Designers have mixed feelings about methods. Christopher Alexander, the architect and design theoretician said “If you call it, ‘It’s a Good Idea To Do’, I like it very much; if you call it a ‘Method’, I like it but I’m beginning to get turned off; if you call it a ‘Methodology’, I just don`t want to talk about it” (Alexander, 1971). Engineering designers, who need to accomplish tasks by deadlines, are a bid more favourably predisposed to using methods.

So, what is a method, anyway? This looks like it should be an entirely straightforward question, and from the individual perspective of many engineers and designers it is an entirely straightforward question. The classical engineering design text book by Pahl and Beitz (2007) defines methods as “systematic procedure with the intention to reach a specific goal”. The notion of method causes a surprising amount of confusion among engineering designers in industry and academia; and this confusion adversely affects efforts to introduce new methods into industrial practice.

Method development is one of the raisons d’etre of engineering design research and method uptake by industry is perceived as an important success criterion. Learning methods for specific tasks is an important part of design education. However when we look at industry, we find that a lot of engineers and designers work methodically, but whether they follow a specific method is an other matter. They use methods up a point and than often give up. Great, if the method has given them what they needed, but often they just get stuck.

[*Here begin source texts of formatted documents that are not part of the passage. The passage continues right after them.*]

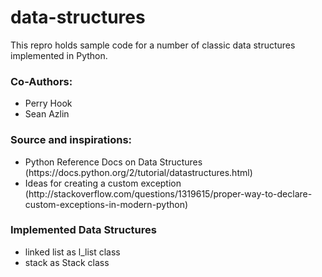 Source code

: data-structures
===============

<p>This repro holds sample code for a number of classic data structures implemented in Python.</p>

<h3>Co-Authors:</h3> 
<ul><li>Perry Hook</li><li>Sean Azlin</li></ul>
<h3>Source and inspirations:</h3><ul>
<li>Python Reference Docs on Data Structures (https://docs.python.org/2/tutorial/datastructures.html)</li>
<li>Ideas for creating a custom exception (http://stackoverflow.com/questions/1319615/proper-way-to-declare-custom-exceptions-in-modern-python)</li>
</ul>
<h3>Implemented Data Structures</h3>
<ul><li>linked list as l_list class</li>
<li>stack as Stack class</li>
</ul>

In the Modelling and Managing Engineering Processes Special Interest Group of of the Design Society, we are working as an international group on modelling design processes and methods to support them. We bring experts from industry and academia together to work on challenging concepts. In a recent workshop with industry, it became very clear, that companies use news methods, if they have a crisis and the new methods help in resolving it. Otherwise they only use methods that are very well established and worked out in a lot of detail and explained very well.

A good idea is not enough. Designers need to understand how to represent the results the results the method generates, have a procedure they can follow in applying the method and understand the context in which the method is intended to the used. Only if these are clear and work well together, the method can be picked up by others. Below is an overview of the core concepts involved in modelling design processes. More details can be found here in a recent conference paper.

Term Explanation
Core idea The basic principle, technique or theory that the method employs.
Representation An object or other artefact that shows and stands for a target system, i.e. intermediate results and deliverable created by using the method.
Procedure A description of the actions required to apply a method, for enabling the user of the method to do something more easily or with a sufficient guarantee of correctness, focusing on the sequence of actions and their completeness.
Intended use A description of scope of a method, the coverage within, scope and expected benefit from using the method, informing the user about suitability of the method for a particular design task in a specific context.

References

Alexander, C. (1971). The state of art in design methodology. Design Method Group Newsletter, pp. 3–7. Berkeley.

Pahl, G., Beitz, W., Feldhusen, J., & Grote, K. H. (2007). Engineering Design – A Systematic Approach (3rd ed.).Berlin: Springer-Verlag.